* [REQUIRED WORK]:
The data below should be restated word for word, with every picture omitted.

* [SOURCE DATA]:
>>>
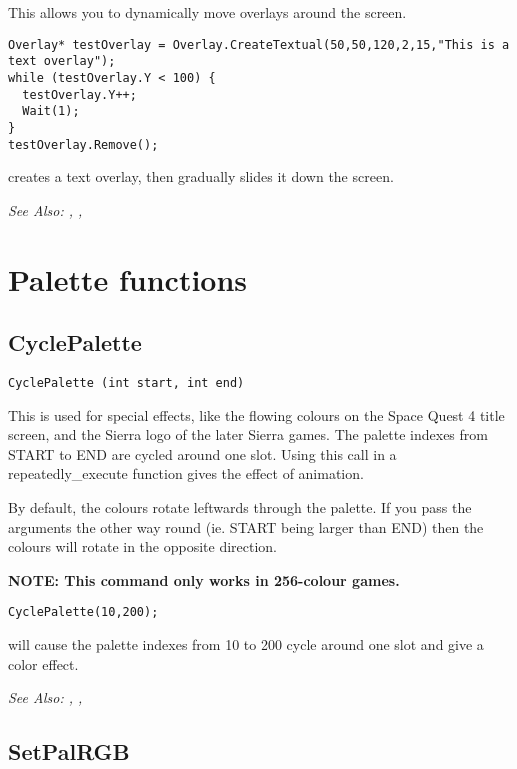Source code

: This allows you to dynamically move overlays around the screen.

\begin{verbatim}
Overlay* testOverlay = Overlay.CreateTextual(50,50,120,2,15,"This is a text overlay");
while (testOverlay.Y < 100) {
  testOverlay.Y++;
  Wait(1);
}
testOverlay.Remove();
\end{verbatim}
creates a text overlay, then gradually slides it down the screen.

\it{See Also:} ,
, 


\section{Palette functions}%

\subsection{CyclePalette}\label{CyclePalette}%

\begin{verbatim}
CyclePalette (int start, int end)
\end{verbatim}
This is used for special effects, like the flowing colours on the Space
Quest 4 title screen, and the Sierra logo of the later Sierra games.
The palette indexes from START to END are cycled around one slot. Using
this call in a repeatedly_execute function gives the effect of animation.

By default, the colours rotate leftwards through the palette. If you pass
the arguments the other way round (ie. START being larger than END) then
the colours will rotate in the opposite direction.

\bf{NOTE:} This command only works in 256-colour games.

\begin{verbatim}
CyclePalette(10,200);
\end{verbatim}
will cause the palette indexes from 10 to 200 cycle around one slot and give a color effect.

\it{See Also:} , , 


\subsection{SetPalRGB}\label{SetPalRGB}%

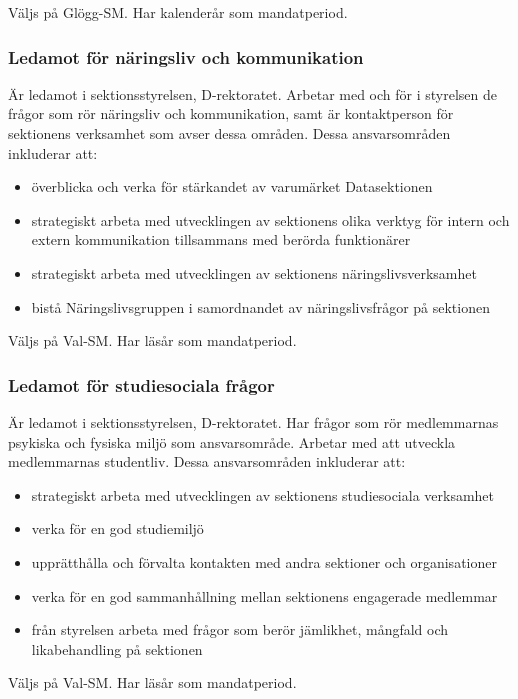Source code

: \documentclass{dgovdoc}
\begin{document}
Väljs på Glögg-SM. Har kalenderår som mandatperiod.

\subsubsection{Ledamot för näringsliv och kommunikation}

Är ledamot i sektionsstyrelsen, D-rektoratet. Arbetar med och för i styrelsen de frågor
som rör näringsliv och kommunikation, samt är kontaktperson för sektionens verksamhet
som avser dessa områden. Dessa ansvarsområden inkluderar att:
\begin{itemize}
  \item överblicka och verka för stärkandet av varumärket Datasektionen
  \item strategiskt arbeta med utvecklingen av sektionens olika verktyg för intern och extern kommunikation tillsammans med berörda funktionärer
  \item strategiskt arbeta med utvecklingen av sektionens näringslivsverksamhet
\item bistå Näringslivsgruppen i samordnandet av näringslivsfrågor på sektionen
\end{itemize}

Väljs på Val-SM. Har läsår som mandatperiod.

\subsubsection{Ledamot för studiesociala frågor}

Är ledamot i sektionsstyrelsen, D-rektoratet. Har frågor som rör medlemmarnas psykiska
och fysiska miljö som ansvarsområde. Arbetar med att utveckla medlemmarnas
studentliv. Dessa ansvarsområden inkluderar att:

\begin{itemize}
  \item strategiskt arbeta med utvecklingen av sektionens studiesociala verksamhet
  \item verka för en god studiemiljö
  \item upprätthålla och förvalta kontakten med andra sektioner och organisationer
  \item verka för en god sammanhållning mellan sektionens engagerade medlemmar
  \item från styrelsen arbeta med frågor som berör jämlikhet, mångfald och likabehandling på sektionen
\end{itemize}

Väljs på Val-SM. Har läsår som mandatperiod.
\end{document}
<<<
* [WRITTEN SOLUTION]:
Source code

: This allows you to dynamically move overlays around the screen.

\begin{verbatim}
Overlay* testOverlay = Overlay.CreateTextual(50,50,120,2,15,"This is a text overlay");
while (testOverlay.Y < 100) {
  testOverlay.Y++;
  Wait(1);
}
testOverlay.Remove();
\end{verbatim}
creates a text overlay, then gradually slides it down the screen.

\it{See Also:} ,
, 


\section{Palette functions}%

\subsection{CyclePalette}\label{CyclePalette}%

\begin{verbatim}
CyclePalette (int start, int end)
\end{verbatim}
This is used for special effects, like the flowing colours on the Space
Quest 4 title screen, and the Sierra logo of the later Sierra games.
The palette indexes from START to END are cycled around one slot. Using
this call in a repeatedly_execute function gives the effect of animation.

By default, the colours rotate leftwards through the palette. If you pass
the arguments the other way round (ie. START being larger than END) then
the colours will rotate in the opposite direction.

\bf{NOTE:} This command only works in 256-colour games.

\begin{verbatim}
CyclePalette(10,200);
\end{verbatim}
will cause the palette indexes from 10 to 200 cycle around one slot and give a color effect.

\it{See Also:} , , 


\subsection{SetPalRGB}\label{SetPalRGB}%

Source code

: \documentclass{dgovdoc}
\begin{document}
Väljs på Glögg-SM. Har kalenderår som mandatperiod.

\subsubsection{Ledamot för näringsliv och kommunikation}

Är ledamot i sektionsstyrelsen, D-rektoratet. Arbetar med och för i styrelsen de frågor
som rör näringsliv och kommunikation, samt är kontaktperson för sektionens verksamhet
som avser dessa områden. Dessa ansvarsområden inkluderar att:
\begin{itemize}
  \item överblicka och verka för stärkandet av varumärket Datasektionen
  \item strategiskt arbeta med utvecklingen av sektionens olika verktyg för intern och extern kommunikation tillsammans med berörda funktionärer
  \item strategiskt arbeta med utvecklingen av sektionens näringslivsverksamhet
\item bistå Näringslivsgruppen i samordnandet av näringslivsfrågor på sektionen
\end{itemize}

Väljs på Val-SM. Har läsår som mandatperiod.

\subsubsection{Ledamot för studiesociala frågor}

Är ledamot i sektionsstyrelsen, D-rektoratet. Har frågor som rör medlemmarnas psykiska
och fysiska miljö som ansvarsområde. Arbetar med att utveckla medlemmarnas
studentliv. Dessa ansvarsområden inkluderar att:

\begin{itemize}
  \item strategiskt arbeta med utvecklingen av sektionens studiesociala verksamhet
  \item verka för en god studiemiljö
  \item upprätthålla och förvalta kontakten med andra sektioner och organisationer
  \item verka för en god sammanhållning mellan sektionens engagerade medlemmar
  \item från styrelsen arbeta med frågor som berör jämlikhet, mångfald och likabehandling på sektionen
\end{itemize}

Väljs på Val-SM. Har läsår som mandatperiod.
\end{document}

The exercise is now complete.